# Darn millennials



## Guest (Sep 1, 2017)

I read about the test that was done which proves pop music is getting worse but this vid takes it a step further--at least further than I've read about it. I hope this can't happen to classical.


----------



## Guest (Sep 2, 2017)

For those not up on recording techniques, dynamic compression of itself is not a bad thing. In fact, it is a necessary thing. The purpose of it is to reduce the dB between loud and soft passages. Why? Well, suppose you are listening to a symphony and the orchestra is putting out--strings singing, horns blaring, timpani booming, cymbals clashing, winds keening, choir bellowing--and so your volume is down a bit because otherwise it's too loud. Then all that music dies down and piccolo starts to solo with violins very softly backing it. Suddenly, you realize you can't hear it! So you turn it up. Now, you hear it just fine. After a few minutes, the whole orchestra joins in and starts killing it again. Now your eardrums are being blown out! This sucks! You can't enjoy a recording when you have to keep turning it up and turning it down. So the engineer adds in a bit of compression so that the volume differences between these passages is reduced. Now the orchestra isn't as loud and live sounding but the trade-off is that you don't have to turn up the piccolo passages because they'll be louder--so the two passages are closer to each other volume-wise. When it's done right--it's magical. You have to have compression on recordings--period. But compression can be misused as it is in what this man describes. It is known as "the loudness war" and it is destroying the recording industry. Ironically, it was the recording industry that has forced it on us and on itself.


----------



## Manxfeeder (Oct 19, 2010)

The Millenial Whoop. That's funny. That seems to be in 90% of Christian contemporary music, and it drives me nuts.


----------



## Guest (Sep 2, 2017)

Yes, that was a new one on me but I realized it was perfectly true.


----------



## SixFootScowl (Oct 17, 2011)

Manxfeeder said:


> The Millenial Whoop. That's funny. That seems to be in 90% of Christian contemporary music, and it drives me nuts.


Very little Christian contemporary music that is any good. For Christian music I tend more towards the three albums Bob Dylan put out in the early 80s when he was born again for a while: Saved, Slow Train Coming, and Shot of Love. Some good Christian metal out there too, such as Stryper. Other than that, it is hard to beat the Gospel songs of Johnny Cash and the old bluesmen.


----------



## starthrower (Dec 11, 2010)

I'm quoting the host of this video. "Our brain likes familiarity.

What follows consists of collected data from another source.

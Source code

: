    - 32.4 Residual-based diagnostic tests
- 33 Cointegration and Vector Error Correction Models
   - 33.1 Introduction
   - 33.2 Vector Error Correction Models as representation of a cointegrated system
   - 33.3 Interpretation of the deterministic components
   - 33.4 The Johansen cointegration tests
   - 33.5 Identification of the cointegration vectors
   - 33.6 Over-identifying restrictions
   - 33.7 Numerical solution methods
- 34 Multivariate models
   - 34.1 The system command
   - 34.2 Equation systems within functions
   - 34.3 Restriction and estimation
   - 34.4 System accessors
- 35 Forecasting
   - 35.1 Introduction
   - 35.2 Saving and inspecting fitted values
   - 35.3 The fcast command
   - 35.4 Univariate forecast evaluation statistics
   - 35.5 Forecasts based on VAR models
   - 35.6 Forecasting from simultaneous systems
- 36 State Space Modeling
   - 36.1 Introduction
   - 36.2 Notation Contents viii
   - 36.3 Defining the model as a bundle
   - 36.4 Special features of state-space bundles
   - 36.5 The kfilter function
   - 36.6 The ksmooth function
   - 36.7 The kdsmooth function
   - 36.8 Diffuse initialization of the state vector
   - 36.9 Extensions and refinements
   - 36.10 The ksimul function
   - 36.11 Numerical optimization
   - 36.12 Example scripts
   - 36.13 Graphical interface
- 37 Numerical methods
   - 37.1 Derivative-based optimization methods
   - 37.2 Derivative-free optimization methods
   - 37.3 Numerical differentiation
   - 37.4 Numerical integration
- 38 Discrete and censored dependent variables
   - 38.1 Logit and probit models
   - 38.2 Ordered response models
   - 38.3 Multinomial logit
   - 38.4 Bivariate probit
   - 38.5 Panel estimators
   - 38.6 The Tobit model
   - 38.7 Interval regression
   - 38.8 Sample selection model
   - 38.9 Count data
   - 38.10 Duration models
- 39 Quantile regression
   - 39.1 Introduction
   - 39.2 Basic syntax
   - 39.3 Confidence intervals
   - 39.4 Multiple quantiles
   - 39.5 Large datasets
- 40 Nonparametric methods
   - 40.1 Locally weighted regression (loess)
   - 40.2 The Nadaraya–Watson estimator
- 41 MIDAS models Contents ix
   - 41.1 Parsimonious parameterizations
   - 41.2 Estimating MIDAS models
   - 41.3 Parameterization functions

The more we hear the same sounds, the more we enjoy them." 

Well, not when the music is lame and monotonous. And the sounds are artificial, produced by cheesy drum machines and synth patches.

The decline in the content and integrity of popular music parallels that of television, public education, and the current political atmosphere. Garbage in, garbage out.


----------



## Guest (Sep 3, 2017)

https://en.wikipedia.org/wiki/Loudness_war


----------



## eugeneonagain (May 14, 2017)

The mere-exposure effect doesn't reflect well on that thread asking 'at what point people "got" Bruckner'. Does repeated listening in the hope of "getting" Bruckner (or anyone) just acclimatise your brain to the point where you are no longer thinking about what you are hearing?


----------



## St Matthew (Aug 26, 2017)

There is good and bad (yes, it's still subjective, even if some dude on a video told you his opinion) pop music, as there is over-produced music to low-fi music.

All genres over time have leaned towards louder production, not a thing I'm generally thrilled about but it's not just pop (genre) music.


----------